I just caught this brief article on Google CEO Eric Schmidt’s speech to Techonomy, a technology conference. The gist of his talk was “people aren’t ready for the technology revolution that’s going to happen to them.”

There’s a lot of truth to this — his point that we create as much data in TWO DAYS as humans created from the beginnings of civilization 10,000 years ago until 2003 is particularly telling.

But from a small-town, small business standpoint, what struck me was this:

“The only way to manage this is true transparency and no anonymity. In a world of asynchronous threats, it is too dangerous for there not to be some way to identify you. We need a [verified] name service for people. Governments will demand it.”

Just as it may seem strange that I favor local Internet sales taxes, so it might strike some as odd that a Web guy would agree with getting rid of the anonymous Web. The truth is, though, that anonymity doesn’t do a lot to make the Web (or the world) a better place.

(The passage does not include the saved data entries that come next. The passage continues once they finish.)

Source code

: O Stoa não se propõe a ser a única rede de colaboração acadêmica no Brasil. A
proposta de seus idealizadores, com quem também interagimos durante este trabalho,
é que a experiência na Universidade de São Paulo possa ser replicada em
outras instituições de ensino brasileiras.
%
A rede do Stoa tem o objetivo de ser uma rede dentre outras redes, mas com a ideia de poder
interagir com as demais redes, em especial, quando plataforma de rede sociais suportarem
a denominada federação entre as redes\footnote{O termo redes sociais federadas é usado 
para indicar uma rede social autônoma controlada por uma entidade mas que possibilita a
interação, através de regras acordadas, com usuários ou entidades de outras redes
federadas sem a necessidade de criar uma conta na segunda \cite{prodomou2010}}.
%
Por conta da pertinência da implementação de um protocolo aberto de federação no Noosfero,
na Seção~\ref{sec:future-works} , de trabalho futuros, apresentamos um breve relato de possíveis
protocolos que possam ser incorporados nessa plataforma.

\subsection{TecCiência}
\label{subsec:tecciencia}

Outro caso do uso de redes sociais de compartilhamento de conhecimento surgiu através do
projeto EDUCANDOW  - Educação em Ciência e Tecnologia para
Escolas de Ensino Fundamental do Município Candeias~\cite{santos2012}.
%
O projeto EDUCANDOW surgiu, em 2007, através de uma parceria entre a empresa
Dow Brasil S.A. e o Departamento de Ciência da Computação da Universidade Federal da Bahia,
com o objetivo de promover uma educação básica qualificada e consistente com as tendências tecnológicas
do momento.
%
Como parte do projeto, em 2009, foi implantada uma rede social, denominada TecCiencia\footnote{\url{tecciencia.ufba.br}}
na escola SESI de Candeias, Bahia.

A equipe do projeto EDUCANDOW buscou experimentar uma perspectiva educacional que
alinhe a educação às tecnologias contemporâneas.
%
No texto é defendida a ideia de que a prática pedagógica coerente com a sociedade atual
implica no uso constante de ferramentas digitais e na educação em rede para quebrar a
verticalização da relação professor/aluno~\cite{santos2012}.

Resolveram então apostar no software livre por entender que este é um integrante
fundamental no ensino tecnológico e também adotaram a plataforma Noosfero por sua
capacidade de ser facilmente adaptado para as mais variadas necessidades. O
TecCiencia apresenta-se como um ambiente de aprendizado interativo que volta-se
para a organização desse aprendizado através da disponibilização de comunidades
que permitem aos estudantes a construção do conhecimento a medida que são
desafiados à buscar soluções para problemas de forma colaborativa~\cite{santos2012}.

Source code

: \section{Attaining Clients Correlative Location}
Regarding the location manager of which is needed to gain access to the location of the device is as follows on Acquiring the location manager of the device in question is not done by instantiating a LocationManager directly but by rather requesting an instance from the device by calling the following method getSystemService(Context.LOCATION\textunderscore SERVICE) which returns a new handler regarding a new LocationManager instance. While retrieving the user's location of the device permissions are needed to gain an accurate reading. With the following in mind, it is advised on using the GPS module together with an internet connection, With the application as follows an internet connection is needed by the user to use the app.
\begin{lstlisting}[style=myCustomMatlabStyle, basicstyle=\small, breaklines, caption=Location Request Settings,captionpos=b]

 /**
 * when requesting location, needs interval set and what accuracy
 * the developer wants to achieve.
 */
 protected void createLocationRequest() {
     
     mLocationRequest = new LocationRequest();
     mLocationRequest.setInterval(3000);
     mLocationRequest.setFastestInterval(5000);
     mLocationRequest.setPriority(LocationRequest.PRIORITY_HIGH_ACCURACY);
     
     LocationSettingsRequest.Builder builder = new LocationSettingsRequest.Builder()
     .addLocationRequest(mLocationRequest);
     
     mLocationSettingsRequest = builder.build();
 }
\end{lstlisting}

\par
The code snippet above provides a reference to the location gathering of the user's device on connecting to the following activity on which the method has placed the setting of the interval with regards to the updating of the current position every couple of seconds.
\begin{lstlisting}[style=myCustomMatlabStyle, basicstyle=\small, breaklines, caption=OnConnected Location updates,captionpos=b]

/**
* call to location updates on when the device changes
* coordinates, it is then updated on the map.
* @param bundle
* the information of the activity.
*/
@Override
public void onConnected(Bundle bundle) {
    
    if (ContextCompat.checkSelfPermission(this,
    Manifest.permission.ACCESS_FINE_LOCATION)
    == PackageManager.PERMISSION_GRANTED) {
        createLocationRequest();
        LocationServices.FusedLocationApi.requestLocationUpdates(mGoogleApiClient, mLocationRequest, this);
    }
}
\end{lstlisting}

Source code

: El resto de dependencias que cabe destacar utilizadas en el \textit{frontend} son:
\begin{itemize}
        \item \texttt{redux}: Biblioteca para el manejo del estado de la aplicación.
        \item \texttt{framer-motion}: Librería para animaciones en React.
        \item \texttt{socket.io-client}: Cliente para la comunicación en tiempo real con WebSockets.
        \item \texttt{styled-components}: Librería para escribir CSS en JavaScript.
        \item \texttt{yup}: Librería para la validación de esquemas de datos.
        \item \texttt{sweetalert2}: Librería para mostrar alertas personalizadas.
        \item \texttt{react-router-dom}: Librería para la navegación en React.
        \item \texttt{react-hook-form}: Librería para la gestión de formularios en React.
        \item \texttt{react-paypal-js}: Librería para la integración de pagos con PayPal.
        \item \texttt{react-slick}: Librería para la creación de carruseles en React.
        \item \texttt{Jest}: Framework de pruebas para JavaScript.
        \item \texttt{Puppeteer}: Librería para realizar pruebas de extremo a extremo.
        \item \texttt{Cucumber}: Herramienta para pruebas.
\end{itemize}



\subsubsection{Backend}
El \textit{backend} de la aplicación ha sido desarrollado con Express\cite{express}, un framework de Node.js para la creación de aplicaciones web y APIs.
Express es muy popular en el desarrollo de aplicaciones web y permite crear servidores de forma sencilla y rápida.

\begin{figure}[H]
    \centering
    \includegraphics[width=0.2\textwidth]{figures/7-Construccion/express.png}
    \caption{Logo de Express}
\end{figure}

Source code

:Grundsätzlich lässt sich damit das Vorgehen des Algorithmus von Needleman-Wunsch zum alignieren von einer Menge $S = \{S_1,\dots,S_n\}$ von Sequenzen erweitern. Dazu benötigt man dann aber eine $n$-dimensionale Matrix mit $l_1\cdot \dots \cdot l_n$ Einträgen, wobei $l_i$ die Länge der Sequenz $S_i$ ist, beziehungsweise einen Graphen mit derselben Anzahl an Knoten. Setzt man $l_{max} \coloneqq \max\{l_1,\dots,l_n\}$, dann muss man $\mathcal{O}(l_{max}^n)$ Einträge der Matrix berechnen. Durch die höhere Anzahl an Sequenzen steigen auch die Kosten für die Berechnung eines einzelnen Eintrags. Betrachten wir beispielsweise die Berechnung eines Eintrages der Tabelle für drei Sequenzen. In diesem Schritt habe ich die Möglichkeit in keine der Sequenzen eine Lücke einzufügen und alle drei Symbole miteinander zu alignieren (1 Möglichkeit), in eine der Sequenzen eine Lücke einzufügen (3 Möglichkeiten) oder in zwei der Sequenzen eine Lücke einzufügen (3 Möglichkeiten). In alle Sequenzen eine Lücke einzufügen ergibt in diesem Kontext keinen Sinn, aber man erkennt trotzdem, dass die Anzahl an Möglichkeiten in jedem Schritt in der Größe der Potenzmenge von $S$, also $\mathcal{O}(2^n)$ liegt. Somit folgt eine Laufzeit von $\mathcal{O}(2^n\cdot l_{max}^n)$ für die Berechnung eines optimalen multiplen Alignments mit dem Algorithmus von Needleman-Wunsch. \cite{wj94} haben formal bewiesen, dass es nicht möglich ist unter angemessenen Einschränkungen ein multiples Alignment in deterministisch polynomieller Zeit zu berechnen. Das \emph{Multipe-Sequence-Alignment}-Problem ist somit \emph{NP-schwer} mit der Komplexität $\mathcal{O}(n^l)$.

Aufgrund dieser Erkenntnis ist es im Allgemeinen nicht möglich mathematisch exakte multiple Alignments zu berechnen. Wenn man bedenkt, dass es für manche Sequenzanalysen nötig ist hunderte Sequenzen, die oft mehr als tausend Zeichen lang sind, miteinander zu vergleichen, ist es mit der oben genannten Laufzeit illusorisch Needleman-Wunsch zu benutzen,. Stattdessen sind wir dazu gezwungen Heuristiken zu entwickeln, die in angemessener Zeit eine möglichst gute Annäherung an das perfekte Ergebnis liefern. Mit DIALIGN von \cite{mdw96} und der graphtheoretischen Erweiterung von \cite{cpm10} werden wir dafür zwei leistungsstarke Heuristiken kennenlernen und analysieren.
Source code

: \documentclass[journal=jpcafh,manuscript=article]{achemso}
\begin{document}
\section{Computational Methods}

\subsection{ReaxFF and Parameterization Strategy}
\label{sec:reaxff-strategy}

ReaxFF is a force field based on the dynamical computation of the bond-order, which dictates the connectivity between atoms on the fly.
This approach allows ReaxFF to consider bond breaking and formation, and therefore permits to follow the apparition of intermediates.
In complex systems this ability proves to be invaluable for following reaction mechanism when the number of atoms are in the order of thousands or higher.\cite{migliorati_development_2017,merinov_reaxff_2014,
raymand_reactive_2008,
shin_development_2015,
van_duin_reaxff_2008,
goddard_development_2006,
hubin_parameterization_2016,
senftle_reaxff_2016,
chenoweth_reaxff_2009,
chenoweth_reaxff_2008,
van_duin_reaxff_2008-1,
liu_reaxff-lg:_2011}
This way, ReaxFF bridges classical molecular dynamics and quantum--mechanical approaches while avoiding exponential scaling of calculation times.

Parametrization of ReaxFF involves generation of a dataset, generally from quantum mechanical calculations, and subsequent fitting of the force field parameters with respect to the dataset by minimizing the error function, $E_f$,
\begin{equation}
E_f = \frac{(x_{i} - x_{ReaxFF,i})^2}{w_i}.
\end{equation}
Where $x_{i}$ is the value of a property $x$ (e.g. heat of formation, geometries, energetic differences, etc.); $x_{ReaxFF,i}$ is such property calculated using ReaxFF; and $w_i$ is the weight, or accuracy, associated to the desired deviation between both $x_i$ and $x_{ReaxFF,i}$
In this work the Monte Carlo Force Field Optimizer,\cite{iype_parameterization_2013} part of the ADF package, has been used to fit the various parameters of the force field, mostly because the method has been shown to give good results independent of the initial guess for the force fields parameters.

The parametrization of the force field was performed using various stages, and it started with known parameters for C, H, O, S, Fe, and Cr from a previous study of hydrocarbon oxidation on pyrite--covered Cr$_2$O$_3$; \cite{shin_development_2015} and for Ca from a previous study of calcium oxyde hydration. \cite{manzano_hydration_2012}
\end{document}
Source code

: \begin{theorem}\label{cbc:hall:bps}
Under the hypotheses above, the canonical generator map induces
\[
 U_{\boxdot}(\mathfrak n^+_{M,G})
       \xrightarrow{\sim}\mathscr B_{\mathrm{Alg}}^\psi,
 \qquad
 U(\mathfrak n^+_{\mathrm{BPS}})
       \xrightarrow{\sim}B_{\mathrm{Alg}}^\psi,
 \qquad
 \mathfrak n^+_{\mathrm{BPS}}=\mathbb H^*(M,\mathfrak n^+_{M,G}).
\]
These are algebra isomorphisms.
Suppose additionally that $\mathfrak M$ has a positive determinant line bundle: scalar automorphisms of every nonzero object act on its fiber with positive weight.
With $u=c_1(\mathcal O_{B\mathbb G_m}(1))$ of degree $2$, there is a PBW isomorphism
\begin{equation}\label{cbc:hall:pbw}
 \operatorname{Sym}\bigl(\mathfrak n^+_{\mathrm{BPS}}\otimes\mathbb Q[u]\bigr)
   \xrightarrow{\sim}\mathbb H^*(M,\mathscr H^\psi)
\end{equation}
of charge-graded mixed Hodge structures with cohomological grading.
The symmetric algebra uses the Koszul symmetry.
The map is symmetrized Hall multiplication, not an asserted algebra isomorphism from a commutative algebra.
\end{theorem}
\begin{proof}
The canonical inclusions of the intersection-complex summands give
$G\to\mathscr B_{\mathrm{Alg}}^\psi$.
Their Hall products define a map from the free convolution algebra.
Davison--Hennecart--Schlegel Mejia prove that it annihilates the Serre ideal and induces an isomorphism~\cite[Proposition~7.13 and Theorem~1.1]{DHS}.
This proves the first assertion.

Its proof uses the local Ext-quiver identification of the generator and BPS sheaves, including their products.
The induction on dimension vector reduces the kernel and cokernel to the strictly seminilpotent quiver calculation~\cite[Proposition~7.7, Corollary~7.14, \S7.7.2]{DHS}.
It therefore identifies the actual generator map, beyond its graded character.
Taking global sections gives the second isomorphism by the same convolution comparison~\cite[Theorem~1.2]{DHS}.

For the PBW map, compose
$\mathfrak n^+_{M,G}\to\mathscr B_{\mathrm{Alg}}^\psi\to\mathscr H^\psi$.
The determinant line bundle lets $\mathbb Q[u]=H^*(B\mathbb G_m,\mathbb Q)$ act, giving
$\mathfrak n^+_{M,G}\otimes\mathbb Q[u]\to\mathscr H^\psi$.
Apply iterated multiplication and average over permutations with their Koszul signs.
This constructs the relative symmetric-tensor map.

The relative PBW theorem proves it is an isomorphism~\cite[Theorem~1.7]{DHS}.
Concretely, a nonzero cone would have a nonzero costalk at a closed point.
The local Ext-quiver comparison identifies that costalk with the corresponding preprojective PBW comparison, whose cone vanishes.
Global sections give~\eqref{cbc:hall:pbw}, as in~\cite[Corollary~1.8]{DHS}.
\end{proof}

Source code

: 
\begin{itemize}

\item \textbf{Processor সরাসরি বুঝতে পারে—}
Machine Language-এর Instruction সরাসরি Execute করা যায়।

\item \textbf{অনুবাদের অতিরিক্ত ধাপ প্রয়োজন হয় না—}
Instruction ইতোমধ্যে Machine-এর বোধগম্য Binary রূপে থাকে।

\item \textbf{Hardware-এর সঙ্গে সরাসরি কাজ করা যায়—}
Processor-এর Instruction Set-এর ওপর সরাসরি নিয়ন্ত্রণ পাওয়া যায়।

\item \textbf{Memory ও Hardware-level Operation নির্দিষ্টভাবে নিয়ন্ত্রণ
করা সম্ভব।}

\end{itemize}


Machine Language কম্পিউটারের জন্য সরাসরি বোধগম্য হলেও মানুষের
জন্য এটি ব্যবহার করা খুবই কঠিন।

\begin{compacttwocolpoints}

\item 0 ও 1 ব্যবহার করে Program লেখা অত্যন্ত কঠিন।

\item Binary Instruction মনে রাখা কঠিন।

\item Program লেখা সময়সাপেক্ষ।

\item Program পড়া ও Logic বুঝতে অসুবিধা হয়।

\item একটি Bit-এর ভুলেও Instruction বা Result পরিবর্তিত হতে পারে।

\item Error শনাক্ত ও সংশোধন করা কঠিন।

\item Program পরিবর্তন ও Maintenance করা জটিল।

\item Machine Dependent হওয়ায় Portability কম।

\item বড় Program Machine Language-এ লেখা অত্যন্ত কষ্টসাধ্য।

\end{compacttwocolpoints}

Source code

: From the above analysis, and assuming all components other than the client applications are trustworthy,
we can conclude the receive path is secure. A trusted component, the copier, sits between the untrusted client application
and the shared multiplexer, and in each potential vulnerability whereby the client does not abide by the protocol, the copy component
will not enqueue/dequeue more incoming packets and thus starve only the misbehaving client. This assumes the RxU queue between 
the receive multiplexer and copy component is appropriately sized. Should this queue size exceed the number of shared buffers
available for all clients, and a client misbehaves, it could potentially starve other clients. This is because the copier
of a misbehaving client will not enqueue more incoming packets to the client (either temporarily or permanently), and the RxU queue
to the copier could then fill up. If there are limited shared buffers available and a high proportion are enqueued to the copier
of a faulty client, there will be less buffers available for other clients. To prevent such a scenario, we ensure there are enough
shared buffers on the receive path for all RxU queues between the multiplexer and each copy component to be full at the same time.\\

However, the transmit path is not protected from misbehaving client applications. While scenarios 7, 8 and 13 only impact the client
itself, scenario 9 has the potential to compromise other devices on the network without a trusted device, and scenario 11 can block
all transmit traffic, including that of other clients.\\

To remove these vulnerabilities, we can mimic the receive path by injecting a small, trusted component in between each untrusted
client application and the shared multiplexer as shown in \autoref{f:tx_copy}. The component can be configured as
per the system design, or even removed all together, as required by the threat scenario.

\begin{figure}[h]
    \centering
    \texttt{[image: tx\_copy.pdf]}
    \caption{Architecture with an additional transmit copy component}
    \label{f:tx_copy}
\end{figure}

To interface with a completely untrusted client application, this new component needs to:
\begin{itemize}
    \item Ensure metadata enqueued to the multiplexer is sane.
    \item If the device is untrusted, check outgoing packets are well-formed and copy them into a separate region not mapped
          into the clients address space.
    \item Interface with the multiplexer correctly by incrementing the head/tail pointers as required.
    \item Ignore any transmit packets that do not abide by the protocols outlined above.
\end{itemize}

What it does is breed a lack of accountability. After all, there’s very little that we do online that requires anonymity… and, unless you put yourself behind a phalanx of proxy servers and other anonymizers, you’re just kidding yourself about your anonymity. Whatever you’re doing, your ISP has a trail of it, as do the sites you visited and their server hosting company, etc., etc.

And that doesn’t count whatever the NSA and other National Security State agencies have replaced old Poindexter’s Total Information Awareness program with — remember that, right after the September 11, 2001 attacks? Sure, they claimed to have dropped it (and the not-so-good Admiral as well), but if you think they REALLY got rid of their all-seeing-eye… well, I’ve property in Florida for you.

So… your phone number is tied to you (cell or land-line), your car is licensed to you, why shouldn’t your Internet connection be connected to you?